Age-dependent cortical overconnectivity revers under anesthesia in Shank3 mice

Increasing evidence points to brain network dysfunction as a central neurobiological basis for autism spectrum disorders (ASDs). Consequently, studies on Functional Connectivity (FC) have become pivotal for understanding autism-related large-scale network dynamics. While autism is a neurodevelopmental disorder, existing FC studies in mouse models largely focus on adult subjects under anesthesia. Given that FC can be significantly influenced by brain state, the differential impact of anesthesia on cortical functional networks in autistic subjects remains unexplored.
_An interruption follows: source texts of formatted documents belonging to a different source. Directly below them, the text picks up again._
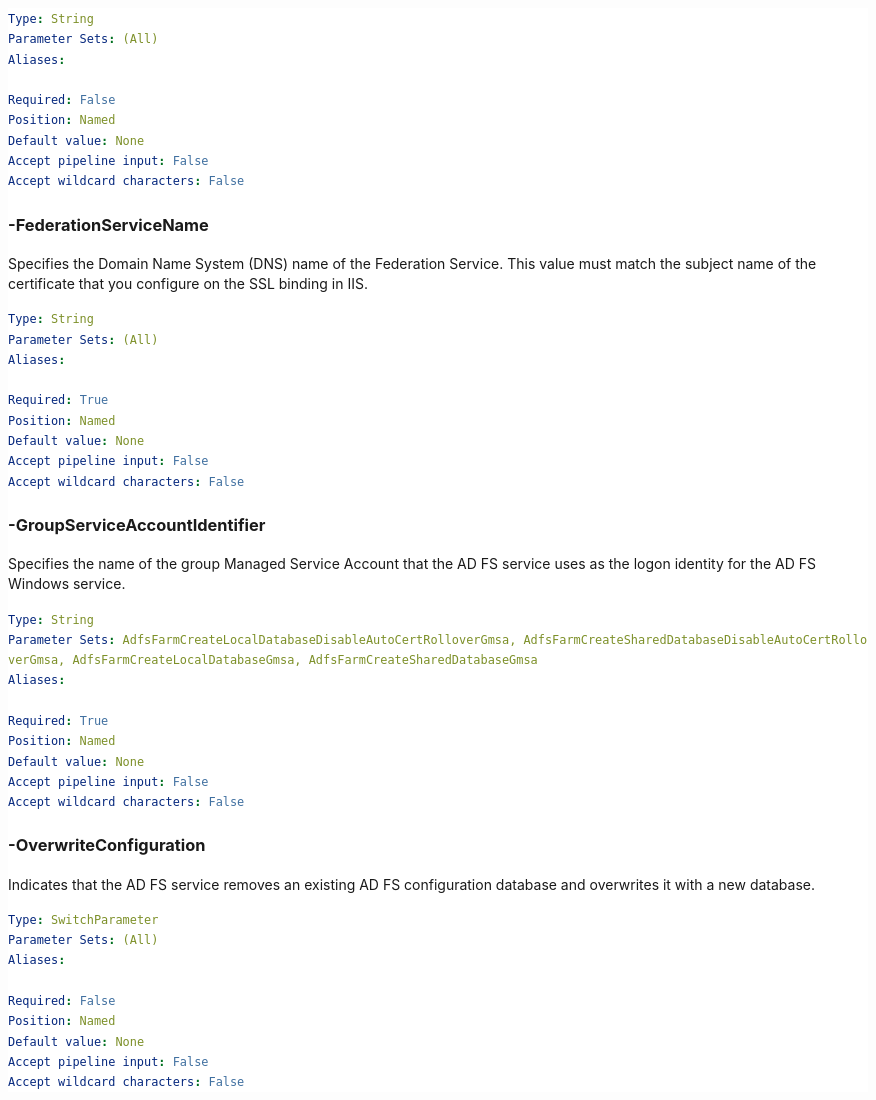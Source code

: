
 ```yaml
Type: String
Parameter Sets: (All)
Aliases: 

Required: False
Position: Named
Default value: None
Accept pipeline input: False
Accept wildcard characters: False
```

### -FederationServiceName
Specifies the Domain Name System (DNS) name of the Federation Service.
This value must match the subject name of the certificate that you configure on the SSL binding in IIS.

```yaml
Type: String
Parameter Sets: (All)
Aliases: 

Required: True
Position: Named
Default value: None
Accept pipeline input: False
Accept wildcard characters: False
```

### -GroupServiceAccountIdentifier
Specifies the name of the group Managed Service Account that the AD FS service uses as the logon identity for the AD FS Windows service.

```yaml
Type: String
Parameter Sets: AdfsFarmCreateLocalDatabaseDisableAutoCertRolloverGmsa, AdfsFarmCreateSharedDatabaseDisableAutoCertRolloverGmsa, AdfsFarmCreateLocalDatabaseGmsa, AdfsFarmCreateSharedDatabaseGmsa
Aliases: 

Required: True
Position: Named
Default value: None
Accept pipeline input: False
Accept wildcard characters: False
```

### -OverwriteConfiguration
Indicates that the AD FS service removes an existing AD FS configuration database and overwrites it with a new database.

```yaml
Type: SwitchParameter
Parameter Sets: (All)
Aliases: 

Required: False
Position: Named
Default value: None
Accept pipeline input: False
Accept wildcard characters: False
```
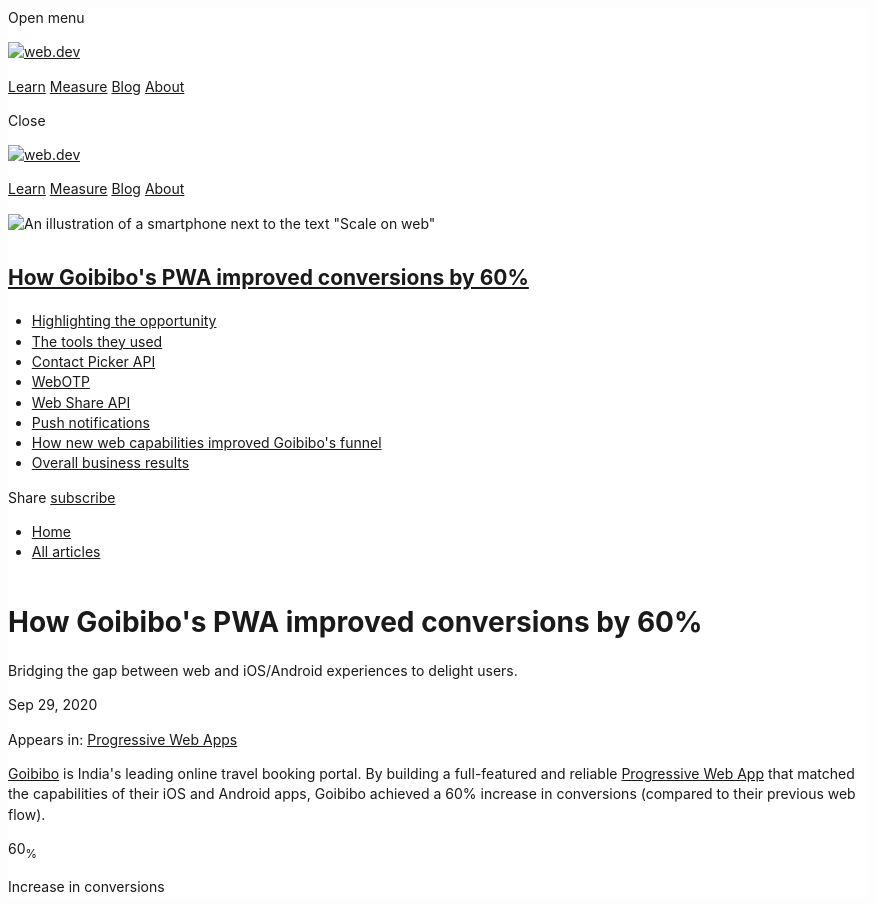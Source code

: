 <span class="w-tooltip w-tooltip--left">Open menu</span>

<a href="/" class="header-default__logo-link gc-analytics-event"><img src="/images/lockup.svg" alt="web.dev" class="header-default__logo" width="125" height="30" /></a>

<a href="/learn/" class="header-default__link gc-analytics-event">Learn</a> <a href="/measure/" class="header-default__link gc-analytics-event">Measure</a> <a href="/blog/" class="header-default__link gc-analytics-event">Blog</a> <a href="/about/" class="header-default__link gc-analytics-event">About</a>

<span class="w-tooltip">Close</span>

<a href="/" class="gc-analytics-event"><img src="/images/lockup.svg" alt="web.dev" class="drawer-default__logo" width="125" height="30" /></a>

<a href="/learn/" class="drawer-default__link gc-analytics-event">Learn</a> <a href="/measure/" class="drawer-default__link gc-analytics-event">Measure</a> <a href="/blog/" class="drawer-default__link gc-analytics-event">Blog</a> <a href="/about/" class="drawer-default__link gc-analytics-event">About</a>

<img src="https://web-dev.imgix.net/image/admin/373gEGS1WasAvqbvVoH9.png?auto=format" alt="An illustration of a smartphone next to the text &quot;Scale on web&quot;" class="w-hero w-hero--cover" sizes="100vw" srcset="https://web-dev.imgix.net/image/admin/373gEGS1WasAvqbvVoH9.png?auto=format&amp;w=200 200w,     https://web-dev.imgix.net/image/admin/373gEGS1WasAvqbvVoH9.png?auto=format&amp;w=228 228w,     https://web-dev.imgix.net/image/admin/373gEGS1WasAvqbvVoH9.png?auto=format&amp;w=260 260w,     https://web-dev.imgix.net/image/admin/373gEGS1WasAvqbvVoH9.png?auto=format&amp;w=296 296w,     https://web-dev.imgix.net/image/admin/373gEGS1WasAvqbvVoH9.png?auto=format&amp;w=338 338w,     https://web-dev.imgix.net/image/admin/373gEGS1WasAvqbvVoH9.png?auto=format&amp;w=385 385w,     https://web-dev.imgix.net/image/admin/373gEGS1WasAvqbvVoH9.png?auto=format&amp;w=439 439w,     https://web-dev.imgix.net/image/admin/373gEGS1WasAvqbvVoH9.png?auto=format&amp;w=500 500w,     https://web-dev.imgix.net/image/admin/373gEGS1WasAvqbvVoH9.png?auto=format&amp;w=571 571w,     https://web-dev.imgix.net/image/admin/373gEGS1WasAvqbvVoH9.png?auto=format&amp;w=650 650w,     https://web-dev.imgix.net/image/admin/373gEGS1WasAvqbvVoH9.png?auto=format&amp;w=741 741w,     https://web-dev.imgix.net/image/admin/373gEGS1WasAvqbvVoH9.png?auto=format&amp;w=845 845w,     https://web-dev.imgix.net/image/admin/373gEGS1WasAvqbvVoH9.png?auto=format&amp;w=964 964w,     https://web-dev.imgix.net/image/admin/373gEGS1WasAvqbvVoH9.png?auto=format&amp;w=1098 1098w,     https://web-dev.imgix.net/image/admin/373gEGS1WasAvqbvVoH9.png?auto=format&amp;w=1252 1252w,     https://web-dev.imgix.net/image/admin/373gEGS1WasAvqbvVoH9.png?auto=format&amp;w=1428 1428w,     https://web-dev.imgix.net/image/admin/373gEGS1WasAvqbvVoH9.png?auto=format&amp;w=1600 1600w" width="1600" height="480" />

<a href="#how-goibibo&#39;s-pwa-improved-conversions-by-60percent" class="w-toc__header--link">How Goibibo's PWA improved conversions by 60%</a>
------------------------------------------------------------------------------------------------------------------------------------------------

-   [Highlighting the opportunity](#opportunity)
-   [The tools they used](#tools)
-   [Contact Picker API](#contact-picker)
-   [WebOTP](#web-otp)
-   [Web Share API](#web-share)
-   [Push notifications](#notifications)
-   [How new web capabilities improved Goibibo's funnel](#funnel)
-   [Overall business results](#results)

Share <a href="/newsletter/" class="w-actions__fab w-actions__fab--subscribe gc-analytics-event"><span>subscribe</span></a>

-   <a href="/" class="w-breadcrumbs__link w-breadcrumbs__link--left-justify gc-analytics-event">Home</a>
-   <a href="/blog" class="w-breadcrumbs__link gc-analytics-event">All articles</a>

How Goibibo's PWA improved conversions by 60%
=============================================

Bridging the gap between web and iOS/Android experiences to delight users.

Sep 29, 2020

<span class="w-post-signpost__title">Appears in:</span> <a href="/progressive-web-apps" class="w-post-signpost__link">Progressive Web Apps</a>

[Goibibo](https://goibibo.com) is India's leading online travel booking portal. By building a full-featured and reliable [Progressive Web App](/pwa) that matched the capabilities of their iOS and Android apps, Goibibo achieved a 60% increase in conversions (compared to their previous web flow).

60<sub>%</sub>

Increase in conversions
To fill this gap, we conducted a longitudinal evaluation of FC across three distinct brain states in the Shank3b mouse model of autism. We utilized wide-field calcium imaging to monitor cortical activity in Shank3b ^+/- and Shank3b ^+/+ mice from late development through adulthood, and isoflurane anesthesia to manipulate the brain state. Our findings reveal that network hyperconnectivity, initially evident in the barrel-field cortices during the juvenile stage, progressively expands to encompass the entire dorsal cortex in adult Shank3b ^+/- mice. Notably, the severity of FC imbalances is highly dependent on the brain state: network alterations are more pronounced in the awake state and shift towards hypoconnectivity under anesthesia. These results underscore the crucial role of anesthesia in detecting autism-related FC alterations and identify a significant network of early cortical dysfunction associated with autism. This network represents a potential target for non-invasive translational treatments.